Task prompt:
If a line in the entries below includes the string "point", copy it out.

Exercise data:
○ ○ ○ ○ ○
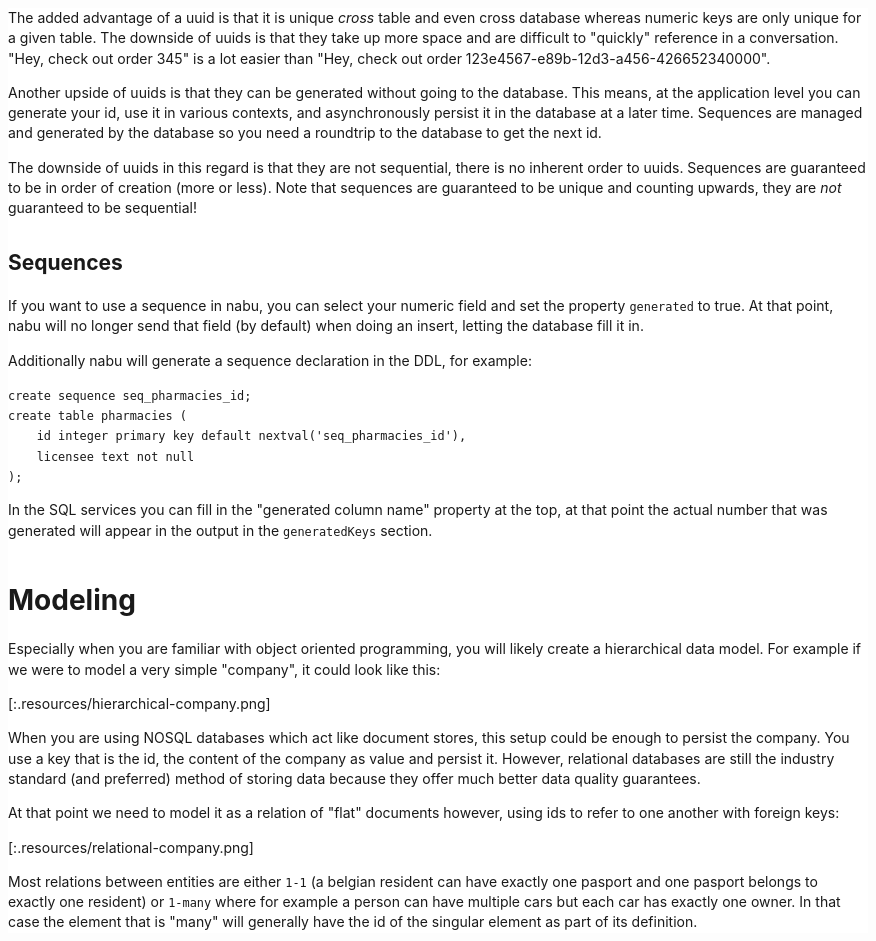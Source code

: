 The added advantage of a uuid is that it is unique _cross_ table and even cross database whereas numeric keys are only unique for a given table.
The downside of uuids is that they take up more space and are difficult to "quickly" reference in a conversation. "Hey, check out order 345" is a lot easier than "Hey, check out order 123e4567-e89b-12d3-a456-426652340000".

Another upside of uuids is that they can be generated without going to the database. This means, at the application level you can generate your id, use it in various contexts, and asynchronously persist it in the database at a later time. Sequences are managed and generated by the database so you need a roundtrip to the database to get the next id.

The downside of uuids in this regard is that they are not sequential, there is no inherent order to uuids. Sequences are guaranteed to be in order of creation (more or less). Note that sequences are guaranteed to be unique and counting upwards, they are _not_ guaranteed to be sequential!

## Sequences

If you want to use a sequence in nabu, you can select your numeric field and set the property `generated` to true. At that point, nabu will no longer send that field (by default) when doing an insert, letting the database fill it in.

Additionally nabu will generate a sequence declaration in the DDL, for example:

```
create sequence seq_pharmacies_id;
create table pharmacies (
	id integer primary key default nextval('seq_pharmacies_id'),
	licensee text not null
);
```

In the SQL services you can fill in the "generated column name" property at the top, at that point the actual number that was generated will appear in the output in the `generatedKeys` section.

# Modeling

Especially when you are familiar with object oriented programming, you will likely create a hierarchical data model. For example if we were to model a very simple "company", it could look like this:

[:.resources/hierarchical-company.png]

When you are using NOSQL databases which act like document stores, this setup could be enough to persist the company. You use a key that is the id, the content of the company as value and persist it. However, relational databases are still the industry standard (and preferred) method of storing data because they offer much better data quality guarantees.

At that point we need to model it as a relation of "flat" documents however, using ids to refer to one another with foreign keys:

[:.resources/relational-company.png]

Most relations between entities are either ``1-1`` (a belgian resident can have exactly one pasport and one pasport belongs to exactly one resident) or ``1-many`` where for example a person can have multiple cars but each car has exactly one owner. In that case the element that is "many" will generally have the id of the singular element as part of its definition.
○ ○ ○ ○ ○
Answer:
If you want to use a sequence in nabu, you can select your numeric field and set the property `generated` to true. At that point, nabu will no longer send that field (by default) when doing an insert, letting the database fill it in.
In the SQL services you can fill in the "generated column name" property at the top, at that point the actual number that was generated will appear in the output in the `generatedKeys` section.
At that point we need to model it as a relation of "flat" documents however, using ids to refer to one another with foreign keys:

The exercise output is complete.